In effetti, i segni più chiari della guerra che si è combattuta sono i morti che hanno versato il loro
sangue su quelle colline, i cui corpi riaffiorano di tanto in tanto: “un Tedesco, sepolto dai partigiani
in Gaminella. Era tutto scorticato”; “ …aveva visto bruciare la casa del Ciora”; “chi sa quanti ce
n’erano ancora sepolti nei boschi..”; “altri due morti, due repubblichini, testa schiacciata e senza
scarpe…dovevano essere repubblichini perché i partigiani morivano a valle, fucilati sulle piazze e
impiccati ai balconi, o li mandavano in Germania”.

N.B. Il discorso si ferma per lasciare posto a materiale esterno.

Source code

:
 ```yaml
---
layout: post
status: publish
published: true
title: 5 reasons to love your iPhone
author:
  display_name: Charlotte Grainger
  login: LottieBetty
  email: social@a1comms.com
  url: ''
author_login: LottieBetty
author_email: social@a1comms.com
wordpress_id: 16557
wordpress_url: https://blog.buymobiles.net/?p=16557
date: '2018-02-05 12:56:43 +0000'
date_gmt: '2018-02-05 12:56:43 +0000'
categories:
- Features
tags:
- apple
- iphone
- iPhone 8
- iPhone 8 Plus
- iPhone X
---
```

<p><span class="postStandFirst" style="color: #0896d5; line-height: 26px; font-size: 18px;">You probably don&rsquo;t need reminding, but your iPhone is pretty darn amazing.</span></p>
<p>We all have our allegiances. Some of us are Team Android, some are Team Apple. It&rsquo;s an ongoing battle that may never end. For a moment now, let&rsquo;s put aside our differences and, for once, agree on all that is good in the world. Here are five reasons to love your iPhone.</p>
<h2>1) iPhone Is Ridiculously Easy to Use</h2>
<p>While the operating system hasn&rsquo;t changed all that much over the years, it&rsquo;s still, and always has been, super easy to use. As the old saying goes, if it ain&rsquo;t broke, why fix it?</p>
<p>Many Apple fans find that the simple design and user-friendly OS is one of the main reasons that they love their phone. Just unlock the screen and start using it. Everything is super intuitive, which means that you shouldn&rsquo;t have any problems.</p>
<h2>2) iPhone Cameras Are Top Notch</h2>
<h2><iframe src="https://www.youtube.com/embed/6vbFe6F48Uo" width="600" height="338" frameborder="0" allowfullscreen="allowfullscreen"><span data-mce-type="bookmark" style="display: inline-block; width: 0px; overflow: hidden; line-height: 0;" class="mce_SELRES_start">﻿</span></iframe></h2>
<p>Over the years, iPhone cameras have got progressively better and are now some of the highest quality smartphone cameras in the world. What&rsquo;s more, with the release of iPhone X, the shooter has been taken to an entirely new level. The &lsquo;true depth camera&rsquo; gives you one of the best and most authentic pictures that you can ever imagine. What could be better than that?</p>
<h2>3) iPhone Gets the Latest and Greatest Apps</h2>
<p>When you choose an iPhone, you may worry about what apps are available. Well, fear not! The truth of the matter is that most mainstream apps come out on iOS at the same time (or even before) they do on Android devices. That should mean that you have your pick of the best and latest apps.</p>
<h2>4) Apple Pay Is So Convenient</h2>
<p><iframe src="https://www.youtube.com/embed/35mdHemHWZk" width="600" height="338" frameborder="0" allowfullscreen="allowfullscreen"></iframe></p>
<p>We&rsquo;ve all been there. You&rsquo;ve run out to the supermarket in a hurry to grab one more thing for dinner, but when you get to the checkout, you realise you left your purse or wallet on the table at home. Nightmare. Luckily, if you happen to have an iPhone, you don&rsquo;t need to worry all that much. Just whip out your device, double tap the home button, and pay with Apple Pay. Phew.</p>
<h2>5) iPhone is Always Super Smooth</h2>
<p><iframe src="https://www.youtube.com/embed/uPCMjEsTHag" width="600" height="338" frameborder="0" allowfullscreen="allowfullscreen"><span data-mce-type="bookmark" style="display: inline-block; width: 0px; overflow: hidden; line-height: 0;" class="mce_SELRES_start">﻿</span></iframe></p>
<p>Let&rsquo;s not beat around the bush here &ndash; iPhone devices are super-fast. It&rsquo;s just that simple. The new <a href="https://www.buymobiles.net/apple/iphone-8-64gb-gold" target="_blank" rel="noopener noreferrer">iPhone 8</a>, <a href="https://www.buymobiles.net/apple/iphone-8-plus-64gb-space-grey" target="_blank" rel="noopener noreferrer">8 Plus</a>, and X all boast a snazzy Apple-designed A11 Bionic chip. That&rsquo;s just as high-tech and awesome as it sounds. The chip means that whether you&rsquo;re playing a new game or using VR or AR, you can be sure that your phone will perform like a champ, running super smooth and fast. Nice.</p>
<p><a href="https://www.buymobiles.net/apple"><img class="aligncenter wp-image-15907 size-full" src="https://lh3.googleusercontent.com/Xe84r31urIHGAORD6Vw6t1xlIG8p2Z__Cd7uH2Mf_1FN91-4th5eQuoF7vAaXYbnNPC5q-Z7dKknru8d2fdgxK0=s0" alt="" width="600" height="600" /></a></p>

Nei paesi di collina si fanno discorsi anche inesatti sulle vicende storiche e sulla Resistenza. Le
notizie di cui Anguilla è a conoscenza, che ha appreso in America, mostrano una diversa possibilità
di lettura: “in America i giornali avevano stampato un proclama del re e di Badoglio che ordinava
agli Italiani di darsi alla macchia, di fare la guerriglia, di aggredire i Tedeschi e i fascisti alle
spalle…”; “possibile che non uno di questi ragazzi ci sia stato e possa dirlo? A Genova i
partigiani hanno perfino un giornale…”. Risponde amaramente Nuto: “Di questi nessuno: E’ tutta
gente che si è messa il fazzoletto tricolore l’indomani…Chi ha rischiato la pelle davvero non ha
voglia di parlarne.”
C’è il prete che ancora “non digerisce la lapide ai partigiani impiccati davanti alla Ca’ Nere”; c’è
ancora forte, in questo mondo poco moderno, la tendenza a chiudersi, a rimanere separati dagli altri,
anche se Anguilla, che ha girato il mondo, sa che occorre uscire dall’isolamento, perché “da soli
non farete mai niente”.
Ad un certo punto, si trova una bella descrizione del 25 Aprile: “quel sospirato 25 aprile…in quei
giorni sì che s’era fatto qualcosa. Se anche i mezzadri e i miserabili del paese non andavano loro
per il mondo, nell’anno della guerra era venuto il mondo a svegliarli. C’era stata gente da tutte le
parti, meridionali, toscani, cittadini, studenti, sfollati operai…Si capisce che in tutto quel
quarantotto s’era fatto anche del male, s’era rubato e ammazzato senza motivo, ma mica tanti:
sempre meno -disse Nuto- della gente che i prepotenti di prima hanno messo loro su una strada e
fatto crepare…
Qualche considerazione sulla Resistenza: “un prete che suona ancora le campane lo deve ai
partigiani che gliele hanno salvate…i partigiani sono morti come mosche per salvare il paese…i
partigiani sono stati dappertutto…Gli hanno dato la caccia come alle bestie. Ne sono morti
dappertutto…(Nuto): Si è fatto tutti qualcosa. Troppo poco …ma c’era il pericolo che una spia
mandasse a bruciarti la casa…”
Sulla vicenda di Santina (una delle tre figlie della famiglia ricca presso cui Anguilla aveva lavorato
in gioventù) si chiude il romanzo.
Vicenda tragica di una donna che scelse di scappare a Canelli e di impiegarsi nella Casa del fascio.
Poi, con l’estate del ’43 la bella vita era finita anche per Santa. Dicevano che era scappata col suo
capomanipolo a Alessandria. …cominciata la repubblica…un bel giorno Nuto sentì dire che Santa
era tornata a Canelli, che aveva ripreso l’impiego alla Casa del fascio, si ubriacava e andava a
letto con le brigate nere.
Un giorno Santa aveva incontrato Nuto e gli aveva confessato di volersi unire alla causa partigiana.
Poi l’avevano scoperta fare la spia, aveva diretto rastrellamenti, segnalato depositi alla Casa del
fascio. I partigiani la presero e la fucilarono. Ne bruciarono il corpo. Di quel rogo rimane ancora il
segno sulle colline, come uno di quei falò che si facevano nelle sere d’estate.